『夜の匂い』を『scent of the night』と訳すか『nocturnal aroma』とするかで、受ける印象がガラリと変わる。前者は日常的、後者は文学的。サカナクションの特徴である抽象的な表現は、英語でも抽象度を保つ必要がある。『時間が滲む』を『time bleeds』と訳せば、オリジナルの不気味さを残せる。完璧な訳は存在しないが、その不完全さこそが翻訳の魅力だと気付かされる作品だ。
Ella
2026-03-25 17:54:42
サカナクションの『忘れられないの』は、日本語のニュアンスを英語に変換するのが特に難しい楽曲だ。歌詞全体に漂う曖昧な情感と、断片的な記憶を紡ぐような言葉の選び方は、直訳では絶対に伝わらない。例えば「波の音が聞こえる場所」というフレーズは、単に『the place where you hear the waves』と訳すより、『where the tide whispers your name』と詩的なライセンスを取った方が本質に近い。

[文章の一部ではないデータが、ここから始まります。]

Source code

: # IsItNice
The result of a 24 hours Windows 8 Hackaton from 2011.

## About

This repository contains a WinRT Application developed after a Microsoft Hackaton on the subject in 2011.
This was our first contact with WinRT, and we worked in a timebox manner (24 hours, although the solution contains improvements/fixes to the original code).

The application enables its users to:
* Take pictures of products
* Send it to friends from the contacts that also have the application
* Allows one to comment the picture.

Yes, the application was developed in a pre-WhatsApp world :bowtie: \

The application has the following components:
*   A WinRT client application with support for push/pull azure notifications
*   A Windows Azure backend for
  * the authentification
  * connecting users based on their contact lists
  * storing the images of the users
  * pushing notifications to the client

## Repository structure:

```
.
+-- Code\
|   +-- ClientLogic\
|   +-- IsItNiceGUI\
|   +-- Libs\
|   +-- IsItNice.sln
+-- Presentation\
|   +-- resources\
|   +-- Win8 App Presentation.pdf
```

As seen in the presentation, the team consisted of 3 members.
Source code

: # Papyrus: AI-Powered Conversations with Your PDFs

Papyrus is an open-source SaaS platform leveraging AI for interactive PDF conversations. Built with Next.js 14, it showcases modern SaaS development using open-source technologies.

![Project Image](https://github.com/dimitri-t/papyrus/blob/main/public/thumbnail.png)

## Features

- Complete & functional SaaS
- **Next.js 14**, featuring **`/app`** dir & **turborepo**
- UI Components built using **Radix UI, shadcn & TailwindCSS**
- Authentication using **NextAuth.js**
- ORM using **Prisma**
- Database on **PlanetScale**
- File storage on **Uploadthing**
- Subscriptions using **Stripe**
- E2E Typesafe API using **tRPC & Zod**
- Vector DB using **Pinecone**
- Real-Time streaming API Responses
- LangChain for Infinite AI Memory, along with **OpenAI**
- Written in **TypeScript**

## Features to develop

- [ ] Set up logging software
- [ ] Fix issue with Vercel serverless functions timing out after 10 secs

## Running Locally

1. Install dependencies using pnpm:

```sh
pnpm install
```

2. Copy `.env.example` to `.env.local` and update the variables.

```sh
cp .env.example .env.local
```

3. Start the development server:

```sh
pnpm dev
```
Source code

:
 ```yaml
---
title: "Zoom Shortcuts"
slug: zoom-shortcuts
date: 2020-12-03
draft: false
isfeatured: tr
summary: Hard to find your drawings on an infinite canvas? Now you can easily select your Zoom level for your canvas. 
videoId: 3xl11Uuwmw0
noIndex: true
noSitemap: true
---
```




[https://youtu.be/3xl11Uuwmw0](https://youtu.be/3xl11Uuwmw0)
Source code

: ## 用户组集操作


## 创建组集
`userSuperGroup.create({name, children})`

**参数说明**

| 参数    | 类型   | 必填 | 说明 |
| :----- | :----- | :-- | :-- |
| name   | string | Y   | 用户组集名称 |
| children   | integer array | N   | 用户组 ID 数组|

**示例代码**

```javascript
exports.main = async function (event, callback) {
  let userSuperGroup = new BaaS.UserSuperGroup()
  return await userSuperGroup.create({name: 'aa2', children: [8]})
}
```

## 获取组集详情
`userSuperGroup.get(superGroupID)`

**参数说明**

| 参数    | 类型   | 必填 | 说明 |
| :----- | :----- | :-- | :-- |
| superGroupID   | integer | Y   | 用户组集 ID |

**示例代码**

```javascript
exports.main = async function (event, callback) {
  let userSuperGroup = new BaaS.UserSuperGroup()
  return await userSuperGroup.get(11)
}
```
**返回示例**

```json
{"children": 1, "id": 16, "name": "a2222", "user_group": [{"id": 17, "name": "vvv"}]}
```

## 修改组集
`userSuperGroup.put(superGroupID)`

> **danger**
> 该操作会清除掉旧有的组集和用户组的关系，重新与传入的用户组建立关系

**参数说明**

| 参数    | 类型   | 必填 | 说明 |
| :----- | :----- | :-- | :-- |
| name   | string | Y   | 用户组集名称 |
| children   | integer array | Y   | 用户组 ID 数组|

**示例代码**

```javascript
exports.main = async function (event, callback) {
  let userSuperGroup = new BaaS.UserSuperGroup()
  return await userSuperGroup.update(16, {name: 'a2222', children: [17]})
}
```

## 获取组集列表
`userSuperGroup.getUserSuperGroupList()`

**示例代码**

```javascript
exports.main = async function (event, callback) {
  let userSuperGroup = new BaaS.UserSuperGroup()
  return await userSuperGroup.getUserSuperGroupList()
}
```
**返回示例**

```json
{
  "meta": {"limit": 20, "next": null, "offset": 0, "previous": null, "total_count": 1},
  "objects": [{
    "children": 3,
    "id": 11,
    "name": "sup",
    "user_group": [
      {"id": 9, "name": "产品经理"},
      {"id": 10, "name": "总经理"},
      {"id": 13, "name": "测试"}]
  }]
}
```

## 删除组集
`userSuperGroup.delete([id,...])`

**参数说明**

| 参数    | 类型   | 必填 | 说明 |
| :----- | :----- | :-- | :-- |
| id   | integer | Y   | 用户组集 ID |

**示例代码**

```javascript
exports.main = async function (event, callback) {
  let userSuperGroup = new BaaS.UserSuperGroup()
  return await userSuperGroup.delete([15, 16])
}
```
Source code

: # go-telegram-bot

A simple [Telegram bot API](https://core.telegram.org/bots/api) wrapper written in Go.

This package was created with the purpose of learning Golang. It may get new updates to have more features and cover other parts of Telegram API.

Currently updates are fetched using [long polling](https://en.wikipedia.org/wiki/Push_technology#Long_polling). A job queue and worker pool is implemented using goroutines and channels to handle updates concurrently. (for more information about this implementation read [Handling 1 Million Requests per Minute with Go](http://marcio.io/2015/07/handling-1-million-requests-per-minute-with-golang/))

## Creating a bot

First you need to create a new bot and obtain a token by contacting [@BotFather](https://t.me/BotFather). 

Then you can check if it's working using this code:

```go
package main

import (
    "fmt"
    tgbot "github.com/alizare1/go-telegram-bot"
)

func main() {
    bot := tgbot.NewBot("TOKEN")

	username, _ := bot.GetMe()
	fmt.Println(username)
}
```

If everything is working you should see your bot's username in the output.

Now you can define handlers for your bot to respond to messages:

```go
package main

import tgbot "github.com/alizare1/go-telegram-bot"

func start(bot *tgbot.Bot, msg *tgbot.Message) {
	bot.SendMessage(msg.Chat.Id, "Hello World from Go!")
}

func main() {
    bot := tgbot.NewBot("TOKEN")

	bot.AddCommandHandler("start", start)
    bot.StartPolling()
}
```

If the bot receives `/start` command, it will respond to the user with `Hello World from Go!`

英語圏のリスナーに届けるなら、文法よりもリズムとイメージを優先すべきだと思う。『記憶が風になる』を『memories turn to breeze』と訳せば、日本語の比喩の繊細さを残せる。サビの『忘れられないの』は『I can't let you fade』がしっくり来る。文字通りの意味から離れて、山口一郎が込めた「消えかけた記憶を必死に掴む」感覚を英語で再構築する作業こそが真の翻訳だ。
Grace
2026-03-26 04:59:26
英語訳を考える時、いつも頭に浮かぶのは『どの文化圏の英語にするか』という問題。『忘れられないの』をアメリカのポップ調に訳すなら『Unforgettable』とシンプルにするだろうが、それではオリジナルの懐かしさが抜け落ちる。イギリス英語なら『I Still Remember, Love』と少し控えめに。オーストラリアの友人と話したら『That Feeling Won't Leave Me』という訳案が出て、これが意外と核心を突いてた。